Mengenal Black Sea Grain Initiative, Bom Kiamat Makanan Putin

Jakarta, CNBC Indonesia - Bom' baru dikeluarkan Presiden Rusia Vladimir Putin. Ia mengatakan ingin mundur dari Black Sea Grain Initiative (Perjanjian Biji-bijian Laut Hitam).
Hal itu membuat sejumlah banyak pihak khawatir, termasuk PBB. Pasalnya langkah Putin dapat menimbulkan ancaman "kiamat" makanan di dunia.
Menurut data PBB, ekspor makanan melalui koridor kemanusiaan maritim itu kini anjlok dari puncak 4,2 juta metrik ton pada Oktober 2022 menjadi hanya 1,3 juta metrik ton pada Mei. Hal tersebut menandai volume terendah sejak dimulainya inisiatif tahun lalu.

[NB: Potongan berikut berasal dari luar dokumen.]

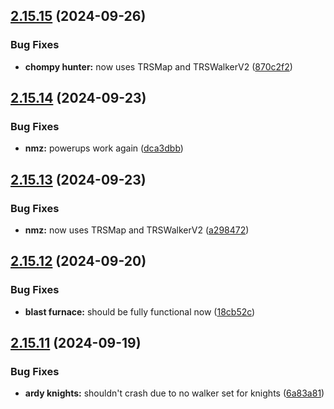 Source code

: ## [2.15.15](https://github.com/Torwent/wasp-free/compare/v2.15.14...v2.15.15) (2024-09-26)


### Bug Fixes

* **chompy hunter:** now uses TRSMap and TRSWalkerV2 ([870c2f2](https://github.com/Torwent/wasp-free/commit/870c2f2eed789774b77963855aed55fc1bb2a0b4))



## [2.15.14](https://github.com/Torwent/wasp-free/compare/v2.15.13...v2.15.14) (2024-09-23)


### Bug Fixes

* **nmz:** powerups work again ([dca3dbb](https://github.com/Torwent/wasp-free/commit/dca3dbba75f098c5683136ac9012e8a9a31fb64e))



## [2.15.13](https://github.com/Torwent/wasp-free/compare/v2.15.12...v2.15.13) (2024-09-23)


### Bug Fixes

* **nmz:** now uses TRSMap and TRSWalkerV2 ([a298472](https://github.com/Torwent/wasp-free/commit/a298472556fb1e252d19f96e08bd3be78fc3ad5a))



## [2.15.12](https://github.com/Torwent/wasp-free/compare/v2.15.11...v2.15.12) (2024-09-20)


### Bug Fixes

* **blast furnace:** should be fully functional now ([18cb52c](https://github.com/Torwent/wasp-free/commit/18cb52c2b13b52e081e5efcdd89a1020ddd8eba1))



## [2.15.11](https://github.com/Torwent/wasp-free/compare/v2.15.10...v2.15.11) (2024-09-19)


### Bug Fixes

* **ardy knights:** shouldn't crash due to no walker set for knights ([6a83a81](https://github.com/Torwent/wasp-free/commit/6a83a81f8670e00d75f16b03f11695d2907ecd5e))



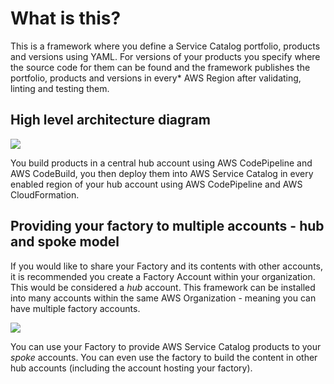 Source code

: What is this? 
=============

This is a framework where you define a Service Catalog portfolio, products and
versions using YAML. For versions of your products you specify where the source
code for them can be found and the framework publishes the portfolio, products
and versions in every* AWS Region after validating, linting and testing them.

## High level architecture diagram

![](./whatisthis.png)

You build products in a central hub account using AWS CodePipeline and AWS CodeBuild, you then deploy them into AWS 
Service Catalog in every enabled region of your hub account using AWS CodePipeline and AWS CloudFormation. 


## Providing your factory to multiple accounts - hub and spoke model

If you would like to share your Factory and its contents with other accounts, it is recommended you create a Factory 
Account within your organization.  This would be considered a _hub_ account.  This framework can be installed into 
many accounts within the same AWS Organization - meaning you can have multiple factory accounts.

 
![](./hub.png)

You can use your Factory to provide AWS Service Catalog products to your _spoke_ accounts.  You can even use the factory
to build the content in other hub accounts (including the account hosting your factory). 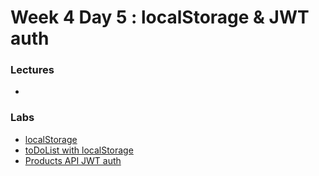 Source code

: 
# Week 4 Day 5 : localStorage & JWT auth

### Lectures 

*

### Labs

* [localStorage](https://github.com/Tuwaiq-1000-JS-al-Baha/Tuwaiq-1000-JS-al-Bahah-main/tree/master/week4/day5/localStorage)
* [toDoList with localStorage](https://github.com/Tuwaiq-1000-JS-al-Baha/Tuwaiq-1000-JS-al-Bahah-main/tree/master/week4/day5/todolist-localstorage)
* [Products API JWT auth](https://github.com/Tuwaiq-1000-JS-al-Baha/Tuwaiq-1000-JS-al-Bahah-main/tree/master/week4/day5/products-api%20with%20auth)
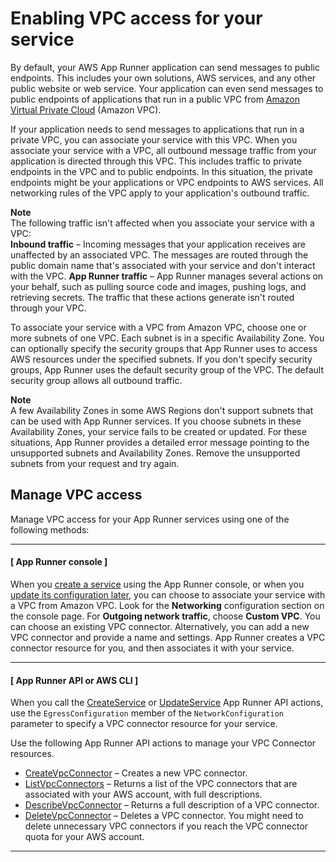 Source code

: # Enabling VPC access for your service<a name="network-vpc"></a>

By default, your AWS App Runner application can send messages to public endpoints\. This includes your own solutions, AWS services, and any other public website or web service\. Your application can even send messages to public endpoints of applications that run in a public VPC from [Amazon Virtual Private Cloud](https://docs.aws.amazon.com/vpc/latest/userguide/) \(Amazon VPC\)\.

If your application needs to send messages to applications that run in a private VPC, you can associate your service with this VPC\. When you associate your service with a VPC, all outbound message traffic from your application is directed through this VPC\. This includes traffic to private endpoints in the VPC and to public endpoints\. In this situation, the private endpoints might be your applications or VPC endpoints to AWS services\. All networking rules of the VPC apply to your application's outbound traffic\.

**Note**  
The following traffic isn't affected when you associate your service with a VPC:  
**Inbound traffic** – Incoming messages that your application receives are unaffected by an associated VPC\. The messages are routed through the public domain name that's associated with your service and don't interact with the VPC\.
**App Runner traffic** – App Runner manages several actions on your behalf, such as pulling source code and images, pushing logs, and retrieving secrets\. The traffic that these actions generate isn't routed through your VPC\.

To associate your service with a VPC from Amazon VPC, choose one or more subnets of one VPC\. Each subnet is in a specific Availability Zone\. You can optionally specify the security groups that App Runner uses to access AWS resources under the specified subnets\. If you don't specify security groups, App Runner uses the default security group of the VPC\. The default security group allows all outbound traffic\. 

**Note**  
A few Availability Zones in some AWS Regions don't support subnets that can be used with App Runner services\. If you choose subnets in these Availability Zones, your service fails to be created or updated\. For these situations, App Runner provides a detailed error message pointing to the unsupported subnets and Availability Zones\. Remove the unsupported subnets from your request and try again\.

## Manage VPC access<a name="network-vpc.manage"></a>

Manage VPC access for your App Runner services using one of the following methods:

------
#### [ App Runner console ]

When you [create a service](manage-create.md) using the App Runner console, or when you [update its configuration later](manage-configure.md), you can choose to associate your service with a VPC from Amazon VPC\. Look for the **Networking** configuration section on the console page\. For **Outgoing network traffic**, choose **Custom VPC**\. You can choose an existing VPC connector\. Alternatively, you can add a new VPC connector and provide a name and settings\. App Runner creates a VPC connector resource for you, and then associates it with your service\.

------
#### [ App Runner API or AWS CLI ]

When you call the [CreateService](https://docs.aws.amazon.com/apprunner/latest/api/API_CreateService.html) or [UpdateService](https://docs.aws.amazon.com/apprunner/latest/api/API_UpdateService.html) App Runner API actions, use the `EgressConfiguration` member of the `NetworkConfiguration` parameter to specify a VPC connector resource for your service\.

Use the following App Runner API actions to manage your VPC Connector resources\.
+ [CreateVpcConnector](https://docs.aws.amazon.com/apprunner/latest/api/API_CreateVpcConnector.html) – Creates a new VPC connector\.
+ [ListVpcConnectors](https://docs.aws.amazon.com/apprunner/latest/api/API_ListVpcConnectors.html) – Returns a list of the VPC connectors that are associated with your AWS account, with full descriptions\.
+ [DescribeVpcConnector](https://docs.aws.amazon.com/apprunner/latest/api/API_DescribeVpcConnector.html) – Returns a full description of a VPC connector\.
+ [DeleteVpcConnector](https://docs.aws.amazon.com/apprunner/latest/api/API_DeleteVpcConnector.html) – Deletes a VPC connector\. You might need to delete unnecessary VPC connectors if you reach the VPC connector quota for your AWS account\.

------ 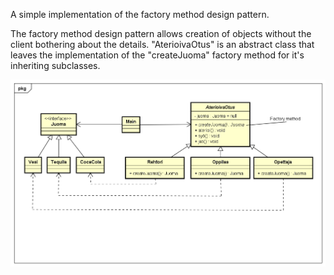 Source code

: A simple implementation of the factory method design pattern. 

The factory method design pattern allows creation of objects without the client bothering about the details. "AterioivaOtus" is an abstract class that leaves the implementation of the "createJuoma" factory method for it's inheriting subclasses.

![alt text](UML%2001%20Factory%20Method.png)
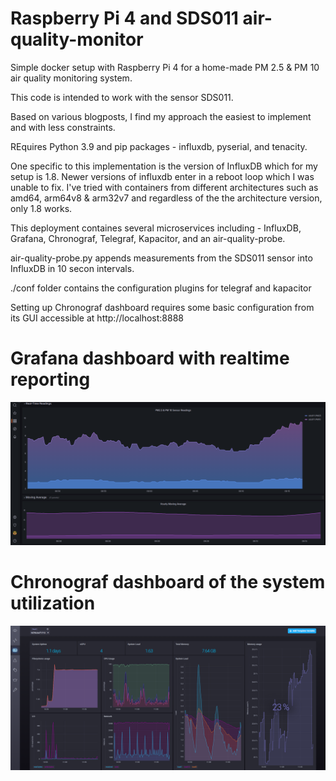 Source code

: # Raspberry Pi 4 and SDS011 air-quality-monitor

Simple docker setup with Raspberry Pi 4 for a home-made PM 2.5 & PM 10 air quality monitoring system. 

This code is intended to work with the sensor SDS011. 

Based on various blogposts, I find my approach the easiest to implement and with less constraints.

REquires Python 3.9 and pip packages - influxdb, pyserial, and tenacity.

One specific to this implementation is the version of InfluxDB which for my setup is 1.8. Newer versions of influxdb enter in a reboot loop which I was unable to fix.  I've tried with containers from different architectures such as amd64, arm64v8 & arm32v7 and regardless of the the architecture version, only 1.8 works.

This deployment containes several microservices including - InfluxDB, Grafana, Chronograf, Telegraf, Kapacitor, and an air-quality-probe.

air-quality-probe.py appends measurements from the SDS011 sensor into InfluxDB in 10 secon intervals.

./conf folder contains the configuration plugins for telegraf and kapacitor

Setting up Chronograf dashboard requires some basic configuration from its GUI accessible at http://localhost:8888

# Grafana dashboard with realtime reporting
![Image description](./img/grafana.png)

# Chronograf dashboard of the system utilization
![Image description](./img/chronograf.png)
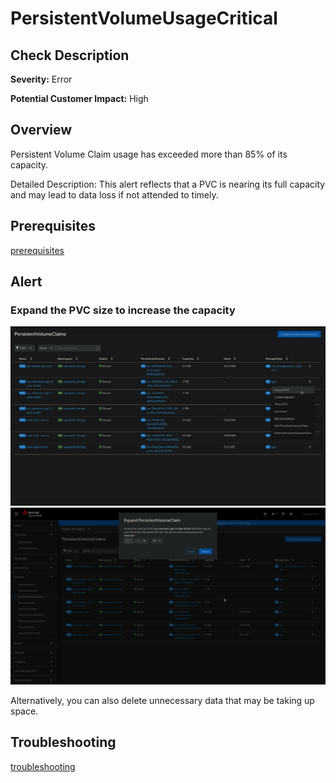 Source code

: PersistentVolumeUsageCritical
=============================

Check Description
-----------------

**Severity:** Error

**Potential Customer Impact:** High

Overview
--------

Persistent Volume Claim usage has exceeded more than 85% of its capacity.

Detailed Description: This alert reflects that a PVC is nearing its full capacity and may lead to data loss if not attended to timely.

Prerequisites
-------------

[prerequisites](helpers/prerequisites.md)

Alert
-----

### Expand the PVC size to increase the capacity

![](helpers/visuals/expand-pvc-dropdown.png)
![](helpers/visuals/expand-pvc-dialog.png)

Alternatively, you can also delete unnecessary data that may be taking up space.

Troubleshooting
---------------

[troubleshooting](helpers/troubleshooting.md)
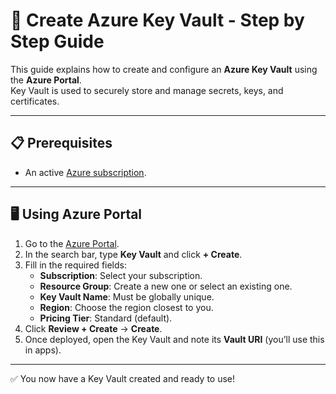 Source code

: # 🔐 Create Azure Key Vault - Step by Step Guide

This guide explains how to create and configure an **Azure Key Vault** using the **Azure Portal**.  
Key Vault is used to securely store and manage secrets, keys, and certificates.

---

## 📋 Prerequisites
- An active [Azure subscription](https://azure.microsoft.com/free/).

---

## 🖥️ Using Azure Portal
1. Go to the [Azure Portal](https://portal.azure.com/).
2. In the search bar, type **Key Vault** and click **+ Create**.
3. Fill in the required fields:
   - **Subscription**: Select your subscription.
   - **Resource Group**: Create a new one or select an existing one.
   - **Key Vault Name**: Must be globally unique.
   - **Region**: Choose the region closest to you.
   - **Pricing Tier**: Standard (default).
4. Click **Review + Create** → **Create**.
5. Once deployed, open the Key Vault and note its **Vault URI** (you’ll use this in apps).

---

✅ You now have a Key Vault created and ready to use!
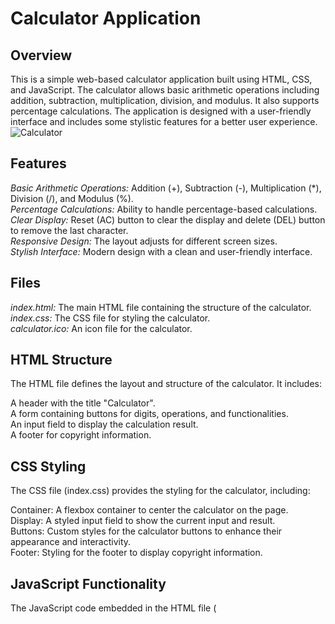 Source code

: # Calculator Application

## Overview

This is a simple web-based calculator application built using HTML, CSS, and JavaScript. The calculator allows basic arithmetic operations including addition, subtraction, multiplication, division, and modulus. It also supports percentage calculations. The application is designed with a user-friendly interface and includes some stylistic features for a better user experience.
![Calculator](https://github.com/tabrez1433/InternPe_Calculator/assets/152283368/787a2649-6d81-4762-b4e4-f076267e6155)

## Features

*Basic Arithmetic Operations:* Addition (+), Subtraction (-), Multiplication (*), Division (/), and Modulus (%).  
*Percentage Calculations:* Ability to handle percentage-based calculations.  
*Clear Display:* Reset (AC) button to clear the display and delete (DEL) button to remove the last character.  
*Responsive Design:* The layout adjusts for different screen sizes.  
*Stylish Interface:* Modern design with a clean and user-friendly interface.  

## Files

*index.html:* The main HTML file containing the structure of the calculator.  
*index.css:* The CSS file for styling the calculator.  
*calculator.ico:* An icon file for the calculator.  

## HTML Structure

The HTML file defines the layout and structure of the calculator. It includes:  

A header with the title "Calculator".  
A form containing buttons for digits, operations, and functionalities.  
An input field to display the calculation result.  
A footer for copyright information.  

## CSS Styling

The CSS file (index.css) provides the styling for the calculator, including:  

Container: A flexbox container to center the calculator on the page.  
Display: A styled input field to show the current input and result.  
Buttons: Custom styles for the calculator buttons to enhance their appearance and interactivity.  
Footer: Styling for the footer to display copyright information.  

## JavaScript Functionality

The JavaScript code embedded in the HTML file (<script> section) provides the functionality for the calculator:  

equal() Function: Evaluates the expression entered by the user and updates the display with the result.  
Copyright Function: Dynamically updates the footer with the current year.  

## Usage

Opening the Calculator: Open the index.html file in a web browser.  
Performing Calculations: Use the buttons to enter digits and operations. The display will update with the entered expression.  
Evaluating the Expression: Press the = button to evaluate the expression. The result will be shown in the display.  
Clearing the Display: Use the AC button to clear the display and the DEL button to remove the last character.  
Percentage Calculation: Use the % button for modulus operations or percentage calculations (e.g., a-b% for discount calculations).  

## Installation

No installation is required. Simply download the files and open the index.html file in a web browser to use the calculator.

Lalu seperti apa Black Sea Grain Initiative? Bagaimana selama ini hal tersebut dijalankan?
Black Sea Grain Initiative merupakan kesepakatan yang diinisiasi Turki dan PBB. Ini memungkinkan Ukraina mengekspor biji-bijian melintasi Laut Hitam pasca serangan Rusia ke negara itu pada 24 Februari 2022.
Perjanjian ini pertama kali diberlakukan pada 27 Juli 2022 dan diperbarui secara bertahap. Sebelumnya akibat serangan awal Rusia, pengiriman jagung, gandum, jelai serta minyak bunga matahari Ukraina, diblokade pasukan Rusia dan membuat harga pangan dunia mencetak rekor tertinggi sepanjang massa di Maret 2022.
Secara rinci, perjanjian dibuat Turki dengan Ukraina dan Turki dengan Rusia. Khusus Ukraina, ekspor diperbolehkan melalui tiga pelabuhan Odessa, Pivdennyi, dan Chornomorsk sementara Rusia mendapat jaminan tak akan dikenai sanksi bagi pengiriman produk pertanian dan pupuk.
"Rencana PBB, yang terkait dengan upaya untuk memastikan makanan dan pupuk Rusia mencapai pasar global, mendukung stabilisasi harga pangan yang melonjak dan mencegah kelaparan di seluruh dunia, yang mempengaruhi jutaan orang," tulis lembaga dunia itu di websitenya dikutip Rabu (21/6/2023).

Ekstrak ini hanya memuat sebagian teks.